Вспомним фабулу романа. Добродушный скучающий меценат и его приятели-приживалы утопают в праздности: ежеутренне пикникуют прямо на ковре в гостиной, обильно закладывая в рот икру и запивая ее коньяком, развлекают друг друга байками и анекдотами разной степени пошлости, выдумывая или приукрашивая их по ходу дела, язвят друг другу, обмениваясь колкостями. Как-то раз под руку одному из меценатских приятелей подворачивается молодой поэт — трепетная «чистая душа», и тот незамедлительно знакомит юношу с товарищами. От смущения поэт декламирует чрезвычайно плохое отроческое четверостишие собственного сочинения, и компания решает осуществить коварный план: сделать из никудышного рифмоплета настоящую знаменитость. Цель замысла — посмеяться над неразборчивой публикой и дать пощечину общественному вкусу. Действительно, пары хвалебных статей в газете оказывается достаточно, чтобы вызвать у публики интерес к горе-поэту и даже обеспечить некоторое признание. В финале шутники обнаруживают, что юноша и вправду необычайно талантлив, и смеяться им остается только над собственной глупостью.
Надо сказать, что контекст бытования персонажей Аверченко отвратителен: это постоянное чревоугодие и пьянство, беспорядок и грязь меценатской гостиной, искусственно подогреваемое веселье на фоне внутренней опустошенности, уныние, вымученное декадентское ennui. Общее поведение вызывает отвращение ничуть не меньше быта и образа жизни героев, ведь они собираются сообща погоготать над современниками, с которыми любезничают, одновременно надругавшись над невинным юношей. Здесь читательское отвращение выступает как вполне осознанная реакция, сконструированная коллективным представлением об общей морали. А как бы действия шутников выглядели сейчас?

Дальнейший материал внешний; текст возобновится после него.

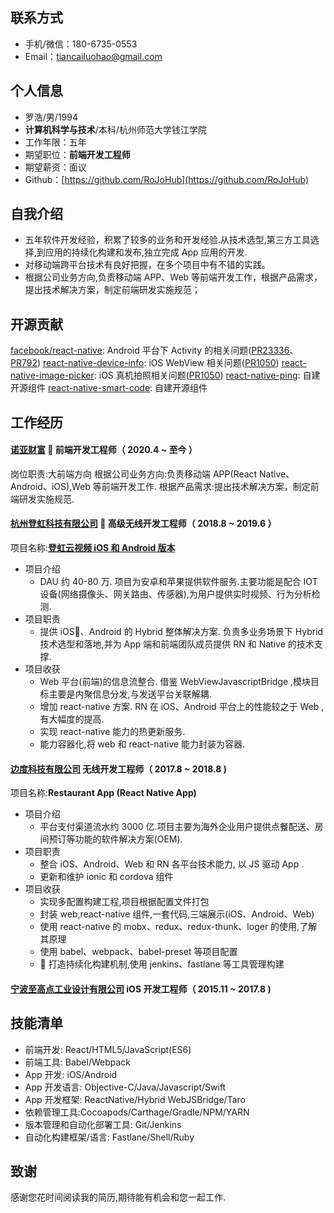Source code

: ## 联系方式

- 手机/微信：180-6735-0553
- Email：<tiancailuohao@gmail.com>

## 个人信息

- 罗浩/男/1994
- **计算机科学与技术**/本科/杭州师范大学钱江学院
- 工作年限：五年
- 期望职位：**前端开发工程师**
- 期望薪资：面议
- Github：[https://github.com/RoJoHub](https://github.com/RoJoHub)

## 自我介绍

- 五年软件开发经验，积累了较多的业务和开发经验.从技术选型,第三方工具选择,到应用的持续化构建和发布,独立完成 App 应用的开发.
- 对移动端跨平台技术有良好把握，在多个项目中有不错的实践。
- 根据公司业务方向,负责移动端 APP、Web 等前端开发工作，根据产品需求，提出技术解决方案，制定前端研发实施规范；

## 开源贡献

[facebook/react-native](https://github.com/facebook/react-native): Android 平台下 Activity 的相关问题([PR23336](https://github.com/facebook/react-native/pull/23336)、 [PR792](https://github.com/facebook/react-native-website/pull/792))
[react-native-device-info](https://github.com/react-native-device-info/react-native-device-info): iOS WebView 相关问题([PR1050](https://github.com/react-native-device-info/react-native-device-info/pull/1050))
[react-native-image-picker](https://github.com/react-native-image-picker/react-native-image-picker/): iOS 真机拍照相关问题([PR1050](https://github.com/react-native-image-picker/react-native-image-picker/pull/1056))
[react-native-ping](https://github.com/RoJoHub/react-native-ping): 自建开源组件
[react-native-smart-code](https://github.com/RoJoHub/react-native-smart-code): 自建开源组件

## 工作经历

#### [诺亚财富](http://www.noahgroup.com/)  前端开发工程师（ 2020.4 ~ 至今 ）

岗位职责:大前端方向
根据公司业务方向:负责移动端 APP(React Native、Android、iOS),Web 等前端开发工作.
根据产品需求:提出技术解决方案，制定前端研发实施规范.

#### [杭州登虹科技有限公司](https://www.closeli.cn/)  高级无线开发工程师（ 2018.8 ~ 2019.6 ）

项目名称:**[登虹云视频 iOS 和 Android 版本](https://apps.apple.com/cn/app/%E7%99%BB%E8%99%B9%E4%BA%91%E8%A7%86%E9%A2%91/id1116554114)**

- 项目介绍
  - DAU 约 40-80 万. 项目为安卓和苹果提供软件服务.主要功能是配合 IOT 设备(网络摄像头、网关路由、传感器),为用户提供实时视频、行为分析检测.
- 项目职责
  - 提供 iOS、Android 的 Hybrid 整体解决方案. 负责多业务场景下 Hybrid 技术选型和落地,并为 App 端和前端团队成员提供 RN 和 Native 的技术支撑.
- 项目收获
  - Web 平台(前端)的信息流整合. 借鉴 WebViewJavascriptBridge ,模块目标主要是内聚信息分发,与发送平台关联解耦.
  - 增加 react-native 方案. RN 在 iOS、Android 平台上的性能较之于 Web ,有大幅度的提高.
  - 实现 react-native 能力的热更新服务.
  - 能力容器化,将 web 和 react-native 能力封装为容器.

#### [边度科技有限公司](https://bindopos.com/) 无线开发工程师（ 2017.8 ~ 2018.8 )

项目名称:**Restaurant App (React Native App)**

- 项目介绍
  - 平台支付渠道流水约 3000 亿.项目主要为海外企业用户提供点餐配送、房间预订等功能的软件解决方案(OEM).
- 项目职责
  - 整合 iOS、Android、Web 和 RN 各平台技术能力, 以 JS 驱动 App .
  - 更新和维护 ionic 和 cordova 组件
- 项目收获
  - 实现多配置构建工程,项目根据配置文件打包
  - 封装 web,react-native 组件,一套代码,三端展示(iOS、Android、Web)
  - 使用 react-native 的 mobx、redux、redux-thunk、loger 的使用,了解其原理
  - 使用 babel、webpack、babel-preset 等项目配置
  -  打造持续化构建机制,使用 jenkins、fastlane 等工具管理构建

#### [宁波至高点工业设计有限公司](http://www.hipoint.top/) iOS 开发工程师（ 2015.11 ~ 2017.8 )

## 技能清单

- 前端开发: React/HTML5/JavaScript(ES6)
- 前端工具: Babel/Webpack
- App 开发: iOS/Android
- App 开发语言: Objective-C/Java/Javascript/Swift
- App 开发框架: ReactNative/Hybrid WebJSBridge/Taro
- 依赖管理工具:Cocoapods/Carthage/Gradle/NPM/YARN
- 版本管理和自动化部署工具: Git/Jenkins
- 自动化构建框架/语言: Fastlane/Shell/Ruby

## 致谢

感谢您花时间阅读我的简历,期待能有机会和您一起工作.
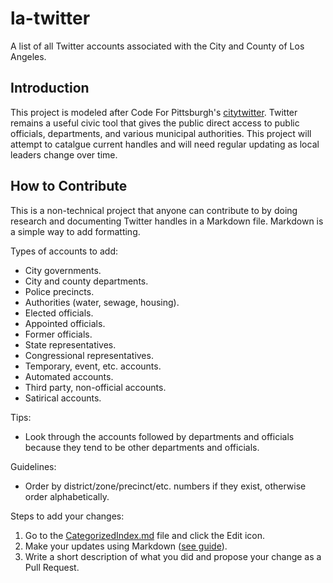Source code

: # la-twitter
A list of all Twitter accounts associated with the City and County of Los Angeles.

## Introduction
This project is modeled after Code For Pittsburgh's [citytwitter](https://github.com/CodeForPittsburgh/citytwitter).  Twitter remains a useful civic tool that gives the public direct access to public officials, departments, and various municipal authorities.  This project will attempt to catalgue current handles and will need regular updating as local leaders change over time.

## How to Contribute

This is a non-technical project that anyone can contribute to by doing research and documenting Twitter handles in a Markdown file.  Markdown is a simple way to add formatting.

Types of accounts to add:

* City governments.
* City and county departments.
* Police precincts.
* Authorities (water, sewage, housing).
* Elected officials.
* Appointed officials.
* Former officials.
* State representatives.
* Congressional representatives.
* Temporary, event, etc. accounts.
* Automated accounts.
* Third party, non-official accounts.
* Satirical accounts.

Tips:
* Look through the accounts followed by departments and officials because they tend to be other departments and officials.

Guidelines:
* Order by district/zone/precinct/etc. numbers if they exist, otherwise order alphabetically.

Steps to add your changes:

1. Go to the [CategorizedIndex.md](https://github.com/hackforla/la-twitter/blob/master/CategorizedIndex.md) file and click the Edit icon.
2. Make your updates using Markdown ([see guide](https://github.com/adam-p/markdown-here/wiki/Markdown-Cheatsheet)).
3. Write a short description of what you did and propose your change as a Pull Request.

Ныне сама провокация резонанса, манипуляция общественным мнением или, говоря современным языком, попытка осуществить медиавброс вовсе не выглядит отвратительной. И здесь, надо полагать, дело вот в чем. Возможность фальсификации качества, когда второсортное (низкопробное, пошлое) намеренно репрезентируется как превосходное (изящное, высокое) воспринимается героями роман Аверченко — инициаторами самой фальсификации — как новаторство, смелая шутка. Сегодня же, в век релятивизма и примата поп-культуры — якобы формата более «демократичного» — вопрос о качестве творческого материала не ставится. Как-никак, он «ретрограден» и наивен, а с другой стороны, он «элитистский», даже «политически некорректный». Сегодня вопрос поставлен о достоверности факта и полноте репрезентации события или явления. Идея Мецената и его друзей опирается на неизбежность проявления истинного: настоящее, истинное (т.е. низкое) качество материала должно было со временем обнаружить себя. В современном мире надеяться на подобный исход на редкость бессмысленно. Практически любая быстро распространяющаяся информация воспринимается скептически, и скепсис только нарастает по мере мультипликации ее трактовок. Кадры зверского убийства (постановочного или нет), технической или естественной катастрофы отвращения практически не вызовут — они вызывают то ли досаду, то ли циничное принятие. Все, что происходит, случается в несколько смещенной реальности, будучи как для автора или ретранслятора, так и для зрителя либо полностью, либо частично сфабрикованным событием, информационной инсценировкой. Что же происходит тогда с отвращением, переживает ли оно свою трансформацию или речь идет лишь о притуплении чувств?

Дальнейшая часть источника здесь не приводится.